**Exercise objective**:
Below are lines of data. Give the number of them that contain the string "MockExpectationError", and nothing else.

[Data excerpts]
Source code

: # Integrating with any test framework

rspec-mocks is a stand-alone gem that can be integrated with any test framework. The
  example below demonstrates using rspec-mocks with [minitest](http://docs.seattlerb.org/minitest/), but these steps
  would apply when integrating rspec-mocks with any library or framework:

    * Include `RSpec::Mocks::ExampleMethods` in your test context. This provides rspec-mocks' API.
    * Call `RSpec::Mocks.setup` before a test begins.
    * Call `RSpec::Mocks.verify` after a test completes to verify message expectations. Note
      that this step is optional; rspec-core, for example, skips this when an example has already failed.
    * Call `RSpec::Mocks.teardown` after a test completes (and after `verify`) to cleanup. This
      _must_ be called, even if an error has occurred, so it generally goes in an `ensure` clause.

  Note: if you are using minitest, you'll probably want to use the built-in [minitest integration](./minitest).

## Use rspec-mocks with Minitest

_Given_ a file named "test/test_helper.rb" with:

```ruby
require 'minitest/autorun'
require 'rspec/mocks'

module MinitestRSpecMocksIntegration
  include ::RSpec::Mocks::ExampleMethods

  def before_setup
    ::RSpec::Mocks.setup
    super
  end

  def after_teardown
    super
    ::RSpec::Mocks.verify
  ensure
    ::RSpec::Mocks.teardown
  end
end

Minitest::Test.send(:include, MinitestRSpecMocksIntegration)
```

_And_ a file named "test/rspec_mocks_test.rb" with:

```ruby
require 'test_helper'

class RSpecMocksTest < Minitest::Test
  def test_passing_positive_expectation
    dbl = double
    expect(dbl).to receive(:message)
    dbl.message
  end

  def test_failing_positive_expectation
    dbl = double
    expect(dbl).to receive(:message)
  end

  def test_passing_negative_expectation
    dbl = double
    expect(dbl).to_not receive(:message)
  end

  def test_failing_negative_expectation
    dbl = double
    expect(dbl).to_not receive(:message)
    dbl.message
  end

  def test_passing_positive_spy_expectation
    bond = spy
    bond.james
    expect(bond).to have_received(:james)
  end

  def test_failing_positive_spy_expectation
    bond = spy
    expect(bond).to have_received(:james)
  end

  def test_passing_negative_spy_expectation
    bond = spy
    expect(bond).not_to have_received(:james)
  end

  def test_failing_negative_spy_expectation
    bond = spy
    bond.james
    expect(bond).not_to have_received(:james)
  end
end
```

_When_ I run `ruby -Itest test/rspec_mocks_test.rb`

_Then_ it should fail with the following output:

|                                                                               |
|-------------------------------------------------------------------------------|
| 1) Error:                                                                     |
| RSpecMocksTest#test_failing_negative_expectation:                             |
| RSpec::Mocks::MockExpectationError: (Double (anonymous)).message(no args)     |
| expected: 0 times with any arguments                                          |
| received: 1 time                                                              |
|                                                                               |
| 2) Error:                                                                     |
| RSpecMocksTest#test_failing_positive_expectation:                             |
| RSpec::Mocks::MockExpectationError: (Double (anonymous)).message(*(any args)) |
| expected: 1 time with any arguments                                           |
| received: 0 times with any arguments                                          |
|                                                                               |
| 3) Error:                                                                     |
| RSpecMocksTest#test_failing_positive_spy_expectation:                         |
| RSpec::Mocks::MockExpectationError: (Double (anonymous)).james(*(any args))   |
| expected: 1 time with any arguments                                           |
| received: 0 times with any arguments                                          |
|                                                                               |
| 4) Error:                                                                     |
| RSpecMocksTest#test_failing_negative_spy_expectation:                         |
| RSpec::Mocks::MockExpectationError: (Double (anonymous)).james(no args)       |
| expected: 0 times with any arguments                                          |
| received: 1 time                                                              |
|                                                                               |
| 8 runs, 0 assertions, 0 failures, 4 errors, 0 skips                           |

...

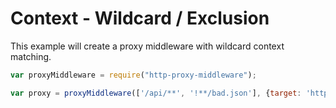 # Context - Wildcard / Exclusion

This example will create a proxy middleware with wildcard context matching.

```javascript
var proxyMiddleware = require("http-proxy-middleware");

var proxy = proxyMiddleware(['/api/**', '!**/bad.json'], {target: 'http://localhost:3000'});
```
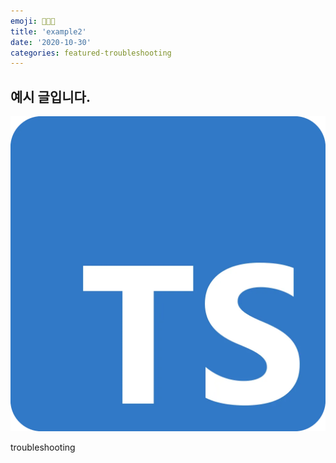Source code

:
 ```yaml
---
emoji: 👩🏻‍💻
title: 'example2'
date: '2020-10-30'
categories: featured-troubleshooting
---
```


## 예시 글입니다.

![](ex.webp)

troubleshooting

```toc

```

**Response area**:
4